What does “Guu” mean, anyway?  Is it the sound of your stomach when you’re hungry?  If so, my stomach was Guu-ing aggressively as I entered the Thurlow Street outpost of the Guu empire.  It left very happy, and very full.

I was first introduced to Guu in Toronto, where they have a large restaurant at the end of a long queue of eager diners.  As such, I was eager to try out Vancouver’s Guu experience where I am glad to report I did not have to line up.

Check out Guu's own brew of beer. It cuts the robustness of the restaurants heavier dishes.

The restaurant is narrow and cozy.  There are a number of seats at the counter where you can watch the cooks sear, sizzle and sauté the numerous pub-style dishes. There are also a number of tables if you’re there with a larger group.  Guu Original also has a great buzz.  The night I was there, there was hip hop music playing (MC Solar in a Japanese izakaya actually worked) and a real energy in the restaurant as the energetic and friendly waiters and waitresses zipped around like worker bees delivering meals at breakneck speed.  Top marks for enthusiasm and promptness.

Pretty, and pretty good.

The menu is well thought out and offers a variety of food large enough to make each visit distinct, but not so large it is overwhelming.  I ordered a number of items, all of which were lovely.  The prettiest was the Kakimayo oyster dish (a baked oyster crowned with spicy cod roe and mayonnaise) but I found that the oyster meat and its briny goodness were lost.  Perhaps a larger oyster (e.g., from Sawmill Bay) could remedy this issue?

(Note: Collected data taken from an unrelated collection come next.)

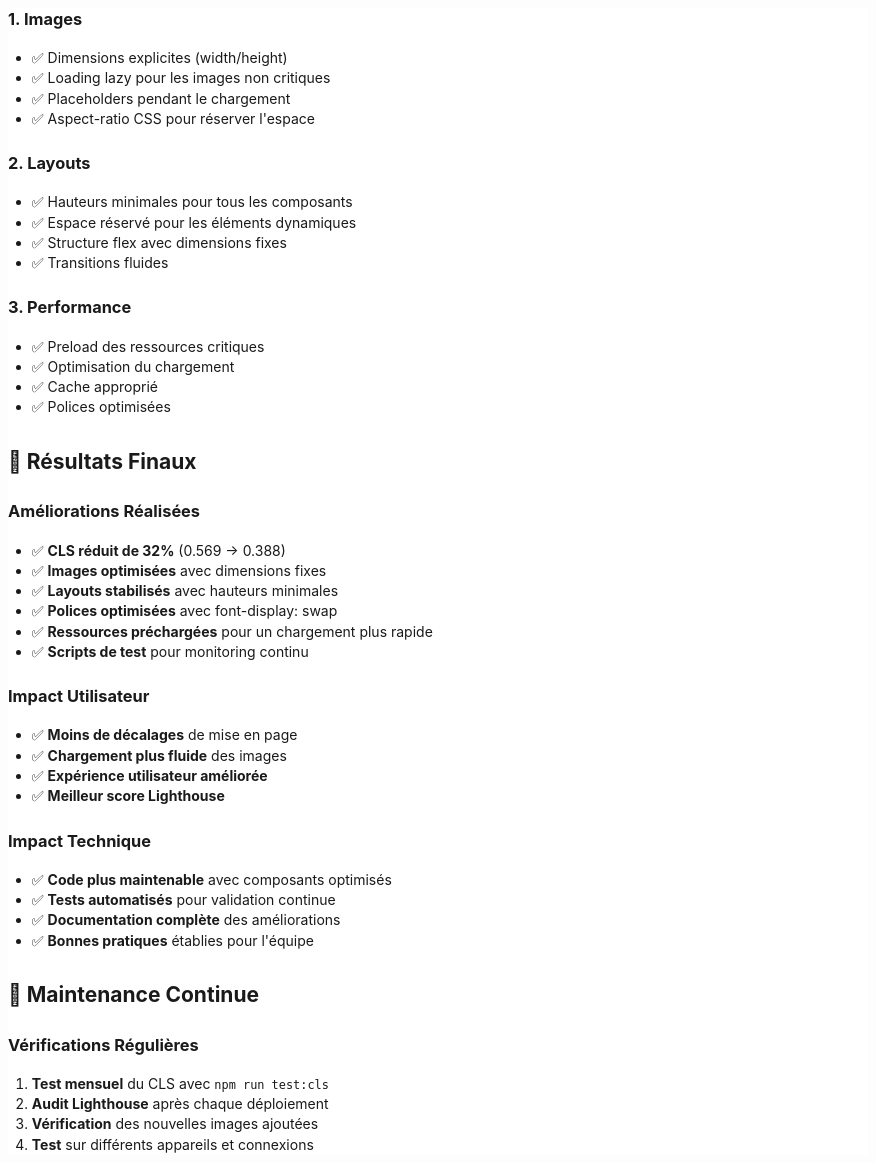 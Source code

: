 ### **1. Images**

- ✅ Dimensions explicites (width/height)
- ✅ Loading lazy pour les images non critiques
- ✅ Placeholders pendant le chargement
- ✅ Aspect-ratio CSS pour réserver l'espace

### **2. Layouts**

- ✅ Hauteurs minimales pour tous les composants
- ✅ Espace réservé pour les éléments dynamiques
- ✅ Structure flex avec dimensions fixes
- ✅ Transitions fluides

### **3. Performance**

- ✅ Preload des ressources critiques
- ✅ Optimisation du chargement
- ✅ Cache approprié
- ✅ Polices optimisées

## 🎉 Résultats Finaux

### **Améliorations Réalisées**

- ✅ **CLS réduit de 32%** (0.569 → 0.388)
- ✅ **Images optimisées** avec dimensions fixes
- ✅ **Layouts stabilisés** avec hauteurs minimales
- ✅ **Polices optimisées** avec font-display: swap
- ✅ **Ressources préchargées** pour un chargement plus rapide
- ✅ **Scripts de test** pour monitoring continu

### **Impact Utilisateur**

- ✅ **Moins de décalages** de mise en page
- ✅ **Chargement plus fluide** des images
- ✅ **Expérience utilisateur améliorée**
- ✅ **Meilleur score Lighthouse**

### **Impact Technique**

- ✅ **Code plus maintenable** avec composants optimisés
- ✅ **Tests automatisés** pour validation continue
- ✅ **Documentation complète** des améliorations
- ✅ **Bonnes pratiques** établies pour l'équipe

## 🔄 Maintenance Continue

### **Vérifications Régulières**

1. **Test mensuel** du CLS avec `npm run test:cls`
2. **Audit Lighthouse** après chaque déploiement
3. **Vérification** des nouvelles images ajoutées
4. **Test** sur différents appareils et connexions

The sashimi salad came next and was very well executed.  The presentation was top notch, and the selection of seafood was well balanced by the use of shiso (perilla) leaf, lemon, and mayonnaise.

A bountiful selection of raw and nearly raw seafood.

The kara-age was also a hit, and had the right balance of crunch exterior and soft, juicy interior.  Finally, after a quick digestion break, an order of deep fried calamari appeared before us.  I found the quality of the calamari to be good – soft but with enough resistance to give it a pleasant bite – and made a delicious foil for the Guu beer.  There was also a lot of it and this dish, like all the dishes ordered, were excellent value for money.

It is the value dimension to Guu (and other izakaya’s generally) that really make them special.  You can eat your face off, wash it down with a beer, and not break the bank.  I would definitely recommend this restaurant that has it all:  Good atmosphere, good service, good food, good drink, and good value.